# Assignment
Please filter the data down to the lines that include the word "with" and copy them.

# Supplied material

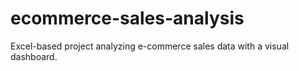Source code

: # ecommerce-sales-analysis
Excel-based project analyzing e-commerce sales data with a visual dashboard.
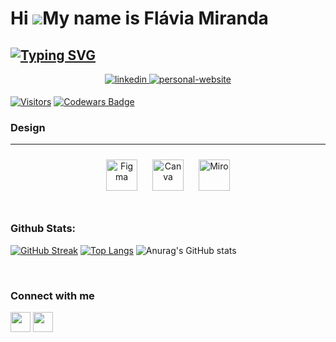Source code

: Hi ![](https://user-images.githubusercontent.com/18350557/176309783-0785949b-9127-417c-8b55-ab5a4333674e.gif)My name is Flávia Miranda
======================================================================================================================================
[![Typing SVG](https://readme-typing-svg.demolab.com?font=Playfair&pause=1000&color=FF68B8&center=true&vCenter=true&width=435&lines=Junior+Full-Stack+Developer)](https://git.io/typing-svg)
---------------------------

<div align="center">
<a href="https://linkedin.com/in/flaviiamiranda/" target="_blank">
<img src=https://img.shields.io/badge/linkedin-%231E77B5.svg?&style=for-the-badge&logo=linkedin&logoColor=white alt=linkedin style="margin-bottom: 5px;" target=”_blank”/>
</a>
<a href="https://flaviamirandaportfolio.vercel.app/" target=”_blank”><img alt="personal-website" title="Flavia Miranda Portfolio WebSite" src="https://img.shields.io/badge/-Portfolio_website-f051a1?style=for-the-badge&logo=&logoColor=white" target="_blank"/></a>
  <br />
</div>  

[![Visitors](https://visitor-badge.laobi.icu/badge?page_id=lakorthus.lakorthus)](https://github.com/g1-110/)
<a target="_blank" href="https://www.codewars.com/users/flaviagraciano"><img src="https://www.codewars.com/users/Lakorthus/badges/micro" alt="Codewars Badge" /></a>


</td><td valign="top" width="33%">



### Design 
  ____
<div align="center">  
<a href="https://www.figma.com/" target="_blank"><img style="margin: 10px" src="https://profilinator.rishav.dev/skills-assets/figma-icon.svg" alt="Figma" height="50" /></a>  
<a href="https://www.canva.com/" target="_blank"><img style="margin: 10px" src="https://upload.wikimedia.org/wikipedia/commons/0/08/Canva_icon_2021.svg" alt="Canva" height="50" /></a>  
<a href="https://www.miro.com/" target="_blank"><img style="margin: 10px" src="https://files.readme.io/17d4a23-miro-logo-color-square.png" alt="Miro" height="50" /></a>  
</div>

</td></tr></table>  

<br/>  

### Github Stats:

[![GitHub Streak](http://github-readme-streak-stats.herokuapp.com?user=g1-110&theme=dracula&hide_border=true)](https://git.io/streak-stats)
[![Top Langs](https://github-readme-stats.vercel.app/api/top-langs/?username=g1-110&layout=compact&theme=dracula&hide_border=true)](https://github.com/anuraghazra/github-readme-stats)
![Anurag's GitHub stats](https://github-readme-stats.vercel.app/api?username=g1-110&show_icons=true&theme=dracula&hide_border=true)
 
  

<br/>  

### Connect with me  

<p align="left"> <a href="https://discord.com/users/lillah.jpeg#6500" target="_blank" rel="noreferrer"><img src="https://raw.githubusercontent.com/danielcranney/readme-generator/main/public/icons/socials/discord.svg" width="32" height="32" /></a></a> <a href="https://www.twitter.com/flavia_jpeg" target="_blank" rel="noreferrer"><img src="https://raw.githubusercontent.com/danielcranney/readme-generator/main/public/icons/socials/twitter.svg" width="32" height="32" /></a></p>
 


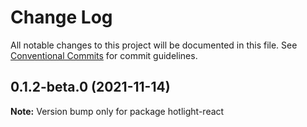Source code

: # Change Log

All notable changes to this project will be documented in this file.
See [Conventional Commits](https://conventionalcommits.org) for commit guidelines.

## 0.1.2-beta.0 (2021-11-14)

**Note:** Version bump only for package hotlight-react
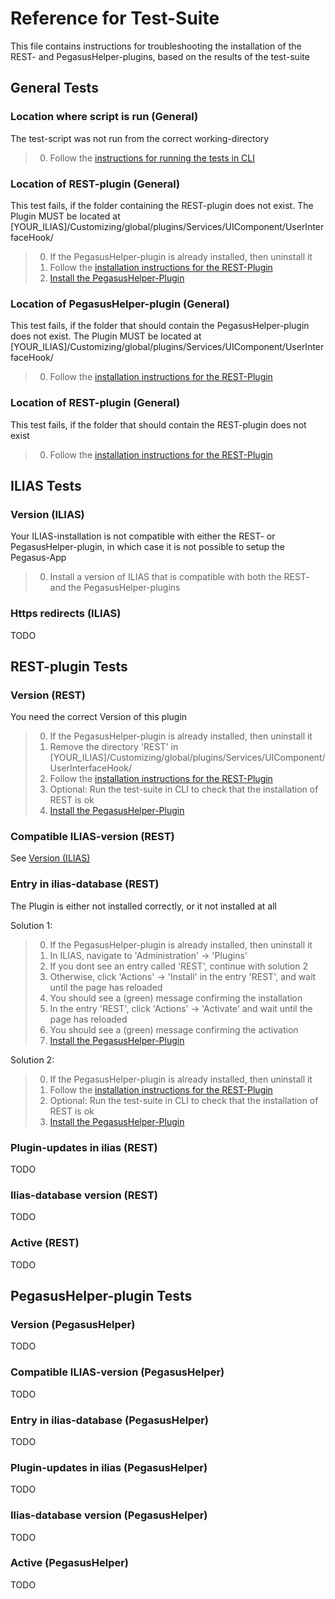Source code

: # Reference for Test-Suite

This file contains instructions for troubleshooting the installation of the REST- and PegasusHelper-plugins, based on the results of the test-suite

## General Tests

### Location where script is run (General)

The test-script was not run from the correct working-directory

> 0. Follow the [instructions for running the tests in CLI](../README.md/#testing)

### Location of REST-plugin (General)

This test fails, if the folder containing the REST-plugin does not exist. The Plugin MUST be located at [YOUR_ILIAS]/Customizing/global/plugins/Services/UIComponent/UserInterfaceHook/

> 0. If the PegasusHelper-plugin is already installed, then uninstall it
> 0. Follow the [installation instructions for the REST-Plugin](../README.md/#1-install-restplugin)
> 0. [Install the PegasusHelper-Plugin](../README.md/#2-install-pegaushelper)

### Location of PegasusHelper-plugin (General)

This test fails, if the folder that should contain the PegasusHelper-plugin does not exist. The Plugin MUST be located at [YOUR_ILIAS]/Customizing/global/plugins/Services/UIComponent/UserInterfaceHook/

> 0. Follow the [installation instructions for the REST-Plugin](../README.md/#1-install-restplugin)

### Location of REST-plugin (General)

This test fails, if the folder that should contain the REST-plugin does not exist

> 0. Follow the [installation instructions for the REST-Plugin](../README.md/#1-install-restplugin)


## ILIAS Tests

### Version (ILIAS)

Your ILIAS-installation is not compatible with either the REST- or PegasusHelper-plugin, in which case it is not possible to setup the Pegasus-App

> 0. Install a version of ILIAS that is compatible with both the REST- and the PegasusHelper-plugins

### Https redirects (ILIAS)

TODO

## REST-plugin Tests

### Version (REST)

You need the correct Version of this plugin

> 0. If the PegasusHelper-plugin is already installed, then uninstall it
> 0. Remove the directory 'REST' in [YOUR_ILIAS]/Customizing/global/plugins/Services/UIComponent/UserInterfaceHook/
> 0. Follow the [installation instructions for the REST-Plugin](../README.md/#1-install-restplugin)
> 0. Optional: Run the test-suite in CLI to check that the installation of REST is ok
> 0. [Install the PegasusHelper-Plugin](../README.md/#2-install-pegaushelper)

### Compatible ILIAS-version (REST)

See [Version (ILIAS)](#version-ilias)

### Entry in ilias-database (REST)

The Plugin is either not installed correctly, or it not installed at all

Solution 1:

> 0. If the PegasusHelper-plugin is already installed, then uninstall it
> 0. In ILIAS, navigate to 'Administration' -> 'Plugins'
> 0. If you dont see an entry called 'REST', continue with solution 2
> 0. Otherwise, click 'Actions' -> 'Install' in the entry 'REST', and wait until the page has reloaded
> 0. You should see a (green) message confirming the installation
> 0. In the entry 'REST', click 'Actions' -> 'Activate' and wait until the page has reloaded
> 0. You should see a (green) message confirming the activation
> 0. [Install the PegasusHelper-Plugin](../README.md/#2-install-pegaushelper)

Solution 2:

> 0. If the PegasusHelper-plugin is already installed, then uninstall it
> 0. Follow the [installation instructions for the REST-Plugin](../README.md/#1-install-restplugin)
> 0. Optional: Run the test-suite in CLI to check that the installation of REST is ok
> 0. [Install the PegasusHelper-Plugin](../README.md/#2-install-pegaushelper)

### Plugin-updates in ilias (REST)

TODO

### Ilias-database version (REST)

TODO

### Active (REST)

TODO

## PegasusHelper-plugin Tests

### Version (PegasusHelper)

TODO

### Compatible ILIAS-version (PegasusHelper)

TODO

### Entry in ilias-database (PegasusHelper)

TODO

### Plugin-updates in ilias (PegasusHelper)

TODO

### Ilias-database version (PegasusHelper)

TODO

### Active (PegasusHelper)

TODO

# Result of this task
Excel-based project analyzing e-commerce sales data with a visual dashboard.
### Connect with me  
Your ILIAS-installation is not compatible with either the REST- or PegasusHelper-plugin, in which case it is not possible to setup the Pegasus-App
> 0. Install a version of ILIAS that is compatible with both the REST- and the PegasusHelper-plugins
> 0. If you dont see an entry called 'REST', continue with solution 2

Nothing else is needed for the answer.